Advanced PPC for Recruitment Agencies
Ensure you populate every possible extension with relevant content. Especially important is linking your AdWords account to your Google Business page. This will enable the call and location settings from your business account.
Budgets / Bidding options
There are a number of automated bidding options in AdWords (and many 3rd party options) that are really no replacement for keeping an eye on performance and ROI. Check in regularly to your campaign. If you are getting outbid on some competitive (and efficient) keywords (because you obviously have conversion set up!) then you can move to bid on conversion. This takes a while to establish, however, so keep checking, testing and adjusting.
Make sure you optimise your landing page for visitors to easily understand what you are offering and give them a quick simple way to get in contact. Simplicity, working well on all devices, fast load time and a strong call to action are all important factors.
A lot has been written about the value of using Googles search network and display advertising. Both have their advantages to many sectors, but acquiring new recruitment clients is not one of them. More likely that your ads will be placed on job sites on other applicant relevant searches. The time taken to fully qualify these out and get to the real value is often not worth the waste in the budget.
The one exception to this is if your target clients have an industry site that you can advertise on. For example, if you specialise in recruitment for insurance, advertising your services on the Insurance Times website (via Google) could well make sense.

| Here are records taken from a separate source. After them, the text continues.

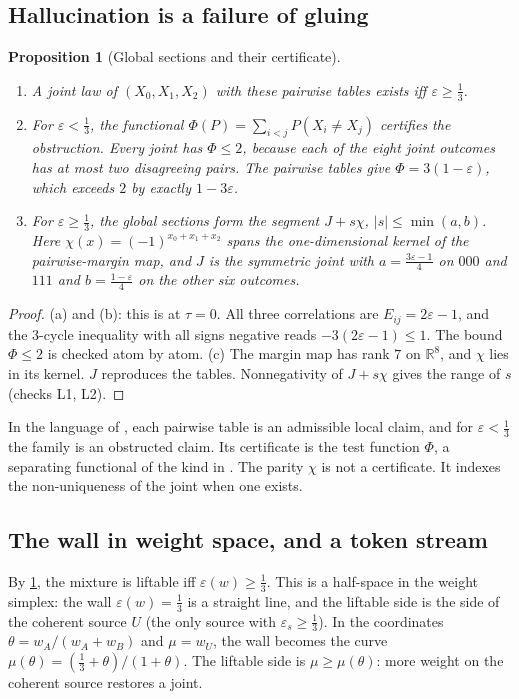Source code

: \documentclass[11pt]{article}
\newtheorem{proposition}[theorem]{Proposition}
\theoremstyle{definition}
\newcommand{\R}{\mathbb R}
\begin{document}
\subsection{Hallucination is a failure of gluing}
\begin{proposition}[Global sections and their certificate]\label{prop:three-bit}
\begin{enumerate}[label=(\alph*)]
\item A joint law of $(X_0,X_1,X_2)$ with these pairwise tables exists iff $\varepsilon\ge\tfrac13$.
\item For $\varepsilon<\tfrac13$, the functional $\Phi(P)=\sum_{i<j}P(X_i\ne X_j)$ certifies the obstruction. Every joint has $\Phi\le2$,
  because each of the eight joint outcomes has at most two disagreeing pairs. The pairwise tables give $\Phi=3(1-\varepsilon)$,
  which exceeds $2$ by exactly $1-3\varepsilon$.
\item For $\varepsilon\ge\tfrac13$, the global sections form the segment $J+s\chi$, $|s|\le\min(a,b)$. Here
  $\chi(x)=(-1)^{x_0+x_1+x_2}$ spans the one-dimensional kernel of the pairwise-margin map, and $J$ is the symmetric joint with
  $a=\tfrac{3\varepsilon-1}4$ on $000$ and $111$ and $b=\tfrac{1-\varepsilon}4$ on the other six outcomes.
\end{enumerate}
\end{proposition}
\begin{proof}
(a) and (b): this is \cite[Thm.~4.8]{Conditionals} at $\tau=0$. All three correlations are $E_{ij}=2\varepsilon-1$, and the
3-cycle inequality with all signs negative reads $-3(2\varepsilon-1)\le1$. The bound $\Phi\le2$ is checked atom by atom. (c) The margin
map has rank $7$ on $\R^8$, and $\chi$ lies in its kernel. $J$ reproduces the tables. Nonnegativity of $J+s\chi$ gives the range of
$s$ (checks L1, L2).
\end{proof}

In the language of \cite[\S10]{Tower}, each pairwise table is an admissible local claim, and for $\varepsilon<\tfrac13$ the family is an
obstructed claim. Its certificate is the test function $\Phi$, a separating functional of the kind in \cite[Thm.~10.8]{Tower}. The
parity $\chi$ is not a certificate. It indexes the non-uniqueness of the joint when one exists.

\subsection{The wall in weight space, and a token stream}
By \cref{prop:three-bit}, the mixture is liftable iff $\varepsilon(w)\ge\tfrac13$. This is a half-space in the weight simplex: the wall
$\varepsilon(w)=\tfrac13$ is a straight line, and the liftable side is the side of the coherent source $U$ (the only source with
$\varepsilon_s\ge\tfrac13$). In the coordinates $\theta=w_A/(w_A+w_B)$ and $\mu=w_U$, the wall becomes the curve
$\mu(\theta)=(\tfrac13+\theta)/(1+\theta)$. The liftable side is $\mu\ge\mu(\theta)$: more weight on the coherent source restores a joint.
\end{document}
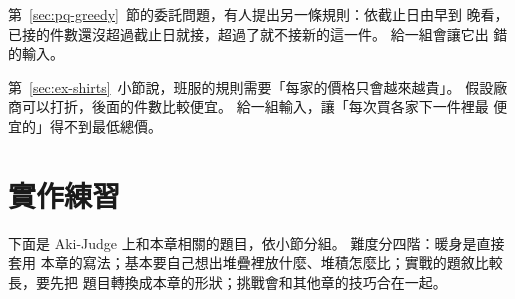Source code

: \begin{drills}[label=drills:ch6]
\item 第~\ref{sec:pq-greedy}~節的委託問題，有人提出另一條規則：依截止日由早到
晚看，已接的件數還沒超過截止日就接，超過了就不接新的這一件。 給一組會讓它出
錯的輸入。

\item 第~\ref{sec:ex-shirts}~小節說，班服的規則需要「每家的價格只會越來越貴」。
假設廠商可以打折，後面的件數比較便宜。 給一組輸入，讓「每次買各家下一件裡最
便宜的」得不到最低總價。
\end{drills}

\section{實作練習}
\label{sec:ch6-practice}

下面是 Aki-Judge 上和本章相關的題目，依小節分組。 難度分四階：暖身是直接套用
本章的寫法；基本要自己想出堆疊裡放什麼、堆積怎麼比；實戰的題敘比較長，要先把
題目轉換成本章的形狀；挑戰會和其他章的技巧合在一起。

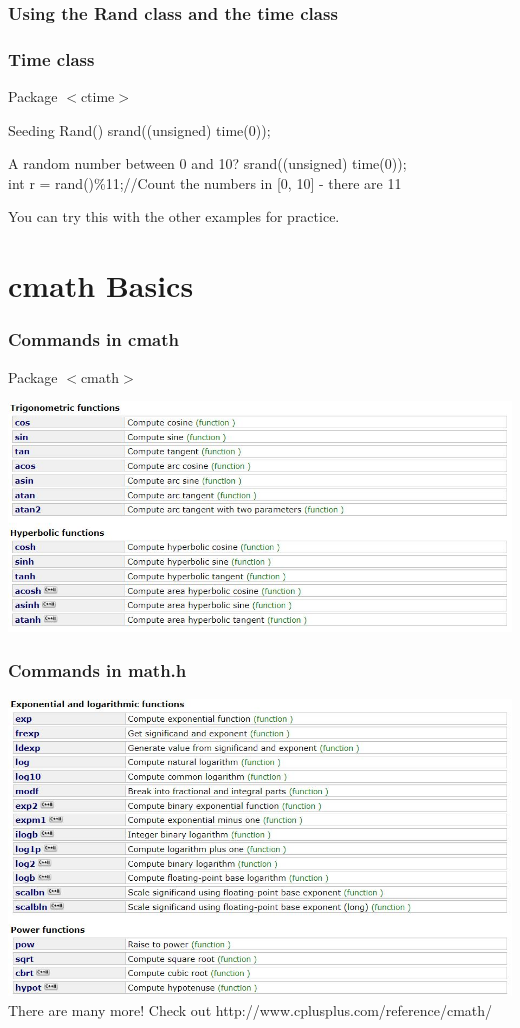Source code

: \documentclass{if-beamer}
\begin{document}
\begin{frame}
\frametitle{Using the Rand class and the time class}
	\frametitle{Time class}
	\begin{block}{Package}
		$<$ctime$>$
	\end{block}
	\begin{block}{Seeding Rand()}
		srand((unsigned) time(0));
	\end{block}
	\begin{block}{A random number between 0 and 10?}
		srand((unsigned) time(0));\\
		int r = rand()\%11;\qquad \qquad  //Count the numbers in [0, 10] - there are 11
	\end{block}
	\vspace{5pt}
	You can try this with the other examples for practice.
\end{frame}

\section{cmath Basics}

\begin{frame}
	\frametitle{Commands in cmath}
	\begin{block}{Package}
		$<$cmath$>$
	\end{block}
	\includegraphics[width = .9\textwidth]{figures/math1}		
\end{frame}

\begin{frame}
\frametitle{Commands in math.h}
\includegraphics[width = .9\textwidth]{figures/math2} \\
\vspace{5pt}
There are many more! Check out http://www.cplusplus.com/reference/cmath/		
\end{frame}
\end{document}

LinkedIn is always an option for B2B advertising and is worthy of separate consideration.
Focus on Recruitment Clients
Negative Keywords selection
Negative keywords for recruitment campaigns must include “jobs” and “vacancies”. These are almost certainly job seekers and not potential clients. Other negative keywords should include sectors your recruitment agency doesn’t specialise in, for example, “warehouse” or “beauty” (depending on whom you serve!). “job centre” is also a good negative! Check what search terms are triggering clicks on your adverts. Negative keyword contenders will jump out.
Targeting (location / devices)
Location targeting allows you to target your local area. Optionally you can target “People in my targeted Location” rather than “People in or who show interest in my targeted location”. This ensures that you are targeting businesses in your location and not job seekers looking to move into the area. It could be argued that some companies have a centralised recruitment department in a different area. Depending on your circumstances you may want to allow for this.
To focus more on businesses, concentrate on desktop searches. Either reduce the bids for mobile devices or increase desktop searches. Again, some smaller businesses may search on mobile devices, so you don’t want to remove them completely.
Focus on business by advertising during standard working hours – exclude weekends and Monday mornings when most people start looking for jobs.
The the most out of your PPC campaign for Recruitment – create an optimised AdWords campaign based on the above considerations and start growing your recruitment business!